A High Court challenge in October to halt UK remote gambling licensing was dismissed when it was found that the Gibraltar Betting and Gaming Association (GBGA) had “not established that the new regime is unlawful under EU law or domestic law”.
In the Administrative Court Mr Justice Green, added: “It is neither disproportionate, nor discriminatory, nor is it irrational”, as had been claimed by the GBGA.
However, he also concluded that Gibraltar is not to be treated as the same Member State as the UK and it is this aspect that has prompted the bid for a fresh Judicial Review, this time on the discriminatory effect of the new tax as it impacts on the provision of services between EU member states – a matter the GBGA regards as “of unparalleled constitutional importance”.
The hope is that a judge will be appointed to examine the validity of the claim and potential for Judicial Review – the stage at which the first JR bid failed – by November and, if supported, that there will be a full High Court hearing expedited before the new tax comes into effect on 1st December 2014.
Concern at the UK’s actions are not just rooted in the financial implications, given that the gaming sector accounts for a quarter of Gibraltar’s economy.
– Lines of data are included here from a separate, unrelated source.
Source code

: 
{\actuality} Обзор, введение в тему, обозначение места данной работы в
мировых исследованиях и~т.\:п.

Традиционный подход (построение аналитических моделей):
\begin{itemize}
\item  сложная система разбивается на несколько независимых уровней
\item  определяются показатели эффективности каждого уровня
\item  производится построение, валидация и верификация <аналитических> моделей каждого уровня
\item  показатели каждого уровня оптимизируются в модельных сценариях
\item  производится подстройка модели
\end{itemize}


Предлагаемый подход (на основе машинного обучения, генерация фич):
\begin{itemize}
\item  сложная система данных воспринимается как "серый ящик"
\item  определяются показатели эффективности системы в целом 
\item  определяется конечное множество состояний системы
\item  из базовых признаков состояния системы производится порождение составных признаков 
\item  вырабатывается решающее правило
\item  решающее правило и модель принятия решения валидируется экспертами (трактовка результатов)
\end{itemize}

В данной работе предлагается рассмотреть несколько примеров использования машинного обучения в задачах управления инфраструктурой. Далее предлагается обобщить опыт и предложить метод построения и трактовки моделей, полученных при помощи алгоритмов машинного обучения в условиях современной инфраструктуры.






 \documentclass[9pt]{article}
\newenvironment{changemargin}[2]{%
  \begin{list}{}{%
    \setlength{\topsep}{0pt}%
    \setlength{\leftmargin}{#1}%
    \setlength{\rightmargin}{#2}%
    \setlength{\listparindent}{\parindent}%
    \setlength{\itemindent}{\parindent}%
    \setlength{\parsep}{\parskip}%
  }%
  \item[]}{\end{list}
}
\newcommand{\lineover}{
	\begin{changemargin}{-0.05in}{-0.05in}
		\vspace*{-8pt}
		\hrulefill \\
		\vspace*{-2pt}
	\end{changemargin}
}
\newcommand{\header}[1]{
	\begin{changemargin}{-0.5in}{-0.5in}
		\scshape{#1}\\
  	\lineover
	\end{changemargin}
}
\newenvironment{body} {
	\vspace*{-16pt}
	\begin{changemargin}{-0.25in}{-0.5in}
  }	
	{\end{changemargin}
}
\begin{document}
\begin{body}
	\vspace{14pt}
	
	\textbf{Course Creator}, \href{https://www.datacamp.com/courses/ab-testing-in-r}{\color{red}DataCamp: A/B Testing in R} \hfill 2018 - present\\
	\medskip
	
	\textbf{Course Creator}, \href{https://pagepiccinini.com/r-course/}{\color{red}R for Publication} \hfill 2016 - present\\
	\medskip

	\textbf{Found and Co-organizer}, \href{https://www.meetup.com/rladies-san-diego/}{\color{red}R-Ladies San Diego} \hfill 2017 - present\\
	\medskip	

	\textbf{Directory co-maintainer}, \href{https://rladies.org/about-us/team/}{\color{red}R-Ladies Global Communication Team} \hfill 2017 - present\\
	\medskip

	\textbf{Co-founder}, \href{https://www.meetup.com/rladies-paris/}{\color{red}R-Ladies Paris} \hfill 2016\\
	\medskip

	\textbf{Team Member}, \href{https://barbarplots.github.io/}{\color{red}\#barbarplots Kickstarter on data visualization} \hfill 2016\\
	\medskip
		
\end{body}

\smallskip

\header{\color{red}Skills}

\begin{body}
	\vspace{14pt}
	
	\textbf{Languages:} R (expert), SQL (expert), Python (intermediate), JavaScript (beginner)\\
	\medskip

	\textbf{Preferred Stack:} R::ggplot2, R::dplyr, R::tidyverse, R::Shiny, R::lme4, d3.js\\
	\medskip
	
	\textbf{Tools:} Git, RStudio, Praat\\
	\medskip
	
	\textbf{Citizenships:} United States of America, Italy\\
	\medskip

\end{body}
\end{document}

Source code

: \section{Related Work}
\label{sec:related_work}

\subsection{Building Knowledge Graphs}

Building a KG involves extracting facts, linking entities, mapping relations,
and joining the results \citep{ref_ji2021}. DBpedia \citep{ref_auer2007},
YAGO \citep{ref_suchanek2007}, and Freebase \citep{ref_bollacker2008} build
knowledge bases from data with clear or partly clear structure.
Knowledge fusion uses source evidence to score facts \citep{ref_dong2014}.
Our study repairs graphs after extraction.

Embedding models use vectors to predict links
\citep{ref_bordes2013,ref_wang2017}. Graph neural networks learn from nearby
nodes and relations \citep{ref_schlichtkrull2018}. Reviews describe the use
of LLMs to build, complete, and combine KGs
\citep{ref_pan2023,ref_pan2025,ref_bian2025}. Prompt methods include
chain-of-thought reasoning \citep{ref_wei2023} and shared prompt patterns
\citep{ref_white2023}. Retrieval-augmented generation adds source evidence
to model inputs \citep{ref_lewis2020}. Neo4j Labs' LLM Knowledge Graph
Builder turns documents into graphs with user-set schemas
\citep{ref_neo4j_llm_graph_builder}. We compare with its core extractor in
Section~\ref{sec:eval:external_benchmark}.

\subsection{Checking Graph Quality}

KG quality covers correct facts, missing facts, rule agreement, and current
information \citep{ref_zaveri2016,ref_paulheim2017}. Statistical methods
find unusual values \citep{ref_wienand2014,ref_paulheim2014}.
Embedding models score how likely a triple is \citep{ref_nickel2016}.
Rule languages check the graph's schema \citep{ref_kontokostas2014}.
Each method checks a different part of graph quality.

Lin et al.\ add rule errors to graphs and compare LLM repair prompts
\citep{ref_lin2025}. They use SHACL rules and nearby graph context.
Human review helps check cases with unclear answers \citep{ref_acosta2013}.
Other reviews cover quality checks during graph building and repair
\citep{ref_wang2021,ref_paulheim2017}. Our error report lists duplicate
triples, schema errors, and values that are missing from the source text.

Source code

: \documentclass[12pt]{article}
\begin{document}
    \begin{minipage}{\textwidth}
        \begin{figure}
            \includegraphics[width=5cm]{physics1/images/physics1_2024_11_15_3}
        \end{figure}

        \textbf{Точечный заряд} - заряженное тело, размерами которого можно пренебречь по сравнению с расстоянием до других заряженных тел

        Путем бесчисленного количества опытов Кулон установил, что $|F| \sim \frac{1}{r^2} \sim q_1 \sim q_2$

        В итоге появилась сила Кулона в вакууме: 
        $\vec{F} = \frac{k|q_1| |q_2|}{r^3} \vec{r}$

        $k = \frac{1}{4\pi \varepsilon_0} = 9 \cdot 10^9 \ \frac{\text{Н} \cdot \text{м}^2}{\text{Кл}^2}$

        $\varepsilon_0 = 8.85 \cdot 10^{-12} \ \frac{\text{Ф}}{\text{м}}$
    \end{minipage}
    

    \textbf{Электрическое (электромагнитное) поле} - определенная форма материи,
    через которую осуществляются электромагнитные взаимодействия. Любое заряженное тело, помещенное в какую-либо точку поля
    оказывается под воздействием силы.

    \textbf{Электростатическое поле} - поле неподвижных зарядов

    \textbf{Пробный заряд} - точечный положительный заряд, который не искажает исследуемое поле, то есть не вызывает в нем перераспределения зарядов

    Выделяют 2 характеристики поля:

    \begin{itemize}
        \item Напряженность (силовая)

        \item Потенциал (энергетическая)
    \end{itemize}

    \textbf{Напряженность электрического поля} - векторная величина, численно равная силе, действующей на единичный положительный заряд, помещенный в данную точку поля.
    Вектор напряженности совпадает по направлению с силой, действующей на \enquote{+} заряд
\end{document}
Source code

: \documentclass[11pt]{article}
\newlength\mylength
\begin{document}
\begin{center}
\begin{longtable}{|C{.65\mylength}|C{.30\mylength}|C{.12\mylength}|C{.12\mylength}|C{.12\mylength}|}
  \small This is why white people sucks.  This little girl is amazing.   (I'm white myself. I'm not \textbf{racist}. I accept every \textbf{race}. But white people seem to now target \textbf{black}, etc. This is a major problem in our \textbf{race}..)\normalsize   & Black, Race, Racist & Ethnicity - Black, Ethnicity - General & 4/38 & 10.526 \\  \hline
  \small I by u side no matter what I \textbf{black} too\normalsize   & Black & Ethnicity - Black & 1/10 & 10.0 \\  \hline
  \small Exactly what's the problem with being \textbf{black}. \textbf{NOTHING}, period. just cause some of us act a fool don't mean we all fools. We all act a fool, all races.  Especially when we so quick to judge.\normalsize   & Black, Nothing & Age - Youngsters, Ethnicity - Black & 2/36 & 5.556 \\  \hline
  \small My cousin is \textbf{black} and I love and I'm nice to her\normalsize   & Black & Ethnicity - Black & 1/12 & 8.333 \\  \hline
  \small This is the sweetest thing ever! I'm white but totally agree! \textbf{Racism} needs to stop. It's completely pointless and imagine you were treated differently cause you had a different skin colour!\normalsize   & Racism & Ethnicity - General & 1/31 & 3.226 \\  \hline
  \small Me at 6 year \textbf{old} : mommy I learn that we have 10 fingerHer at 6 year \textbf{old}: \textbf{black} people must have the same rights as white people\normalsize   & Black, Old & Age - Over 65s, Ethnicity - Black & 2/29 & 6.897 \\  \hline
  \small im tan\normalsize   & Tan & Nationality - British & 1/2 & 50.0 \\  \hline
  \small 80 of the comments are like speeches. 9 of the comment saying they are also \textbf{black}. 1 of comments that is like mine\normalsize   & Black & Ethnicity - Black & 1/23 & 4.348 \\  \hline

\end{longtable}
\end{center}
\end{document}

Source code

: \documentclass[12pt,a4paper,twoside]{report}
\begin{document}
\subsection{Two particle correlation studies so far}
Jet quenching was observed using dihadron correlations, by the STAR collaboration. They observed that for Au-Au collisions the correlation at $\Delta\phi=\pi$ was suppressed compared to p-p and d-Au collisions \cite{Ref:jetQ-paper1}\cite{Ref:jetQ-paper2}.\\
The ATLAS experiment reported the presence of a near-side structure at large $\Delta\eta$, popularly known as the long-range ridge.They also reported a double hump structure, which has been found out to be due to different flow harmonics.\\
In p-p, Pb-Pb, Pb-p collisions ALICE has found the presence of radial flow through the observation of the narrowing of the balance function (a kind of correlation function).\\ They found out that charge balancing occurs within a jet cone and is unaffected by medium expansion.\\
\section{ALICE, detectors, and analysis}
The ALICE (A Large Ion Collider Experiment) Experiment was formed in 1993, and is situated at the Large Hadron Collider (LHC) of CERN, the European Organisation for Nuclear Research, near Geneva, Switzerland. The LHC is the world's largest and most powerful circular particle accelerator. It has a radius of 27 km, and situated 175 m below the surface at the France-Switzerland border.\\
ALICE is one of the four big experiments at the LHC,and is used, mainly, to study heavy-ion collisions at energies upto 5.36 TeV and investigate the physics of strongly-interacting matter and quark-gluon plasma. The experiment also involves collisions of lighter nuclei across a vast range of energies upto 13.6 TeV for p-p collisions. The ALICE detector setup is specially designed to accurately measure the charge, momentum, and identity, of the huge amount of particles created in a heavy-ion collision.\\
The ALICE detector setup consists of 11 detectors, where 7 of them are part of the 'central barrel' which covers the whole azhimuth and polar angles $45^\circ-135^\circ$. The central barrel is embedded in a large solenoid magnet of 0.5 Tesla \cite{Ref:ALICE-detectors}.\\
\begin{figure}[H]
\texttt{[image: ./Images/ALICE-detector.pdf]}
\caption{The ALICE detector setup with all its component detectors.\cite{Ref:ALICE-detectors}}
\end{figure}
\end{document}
There have been claims that some companies may desert Gibraltar so as to avoid paying double taxation in both UK and Gibraltar jurisdictions. That potentially affects The Rock’s income from income, corporation and gaming tax and puts operators at a commercial disadvantage not just to UK operators, but particularly to rogue operators elsewhere over which the UK Gambling Commission has no jurisdiction and will be unable to enforce its regulations.
The effect of all that, it is argued, is also to weaken consumer protection. It could mean that “responsible foreign operators are forced to raise prices” [ie. offer less favourable odds or a high rake] says the GBGA, encouraging many consumers to move to companies with no regulation and lower overheads and where they “will face increased risks of fraud, non-payment and abuse”.
The GBGA case also maintains that the tax is a restriction on the provision of services between EU member states and there are “no equivalent precedents of the UK Government seeking to tax entities abroad in respect of the provision of services into the UK without going through the appropriate route of seeking harmonization through the EU”.
Again Mr Justice Green’s finding is encouraging. He pointed out: “Case law also establishes that measures restricting the freedom to provide services between Member States may not be justified on purely economic grounds”. He maintained that “a restriction designed to raise tax would be an economic objective and, as such, inadmissible as a justification.”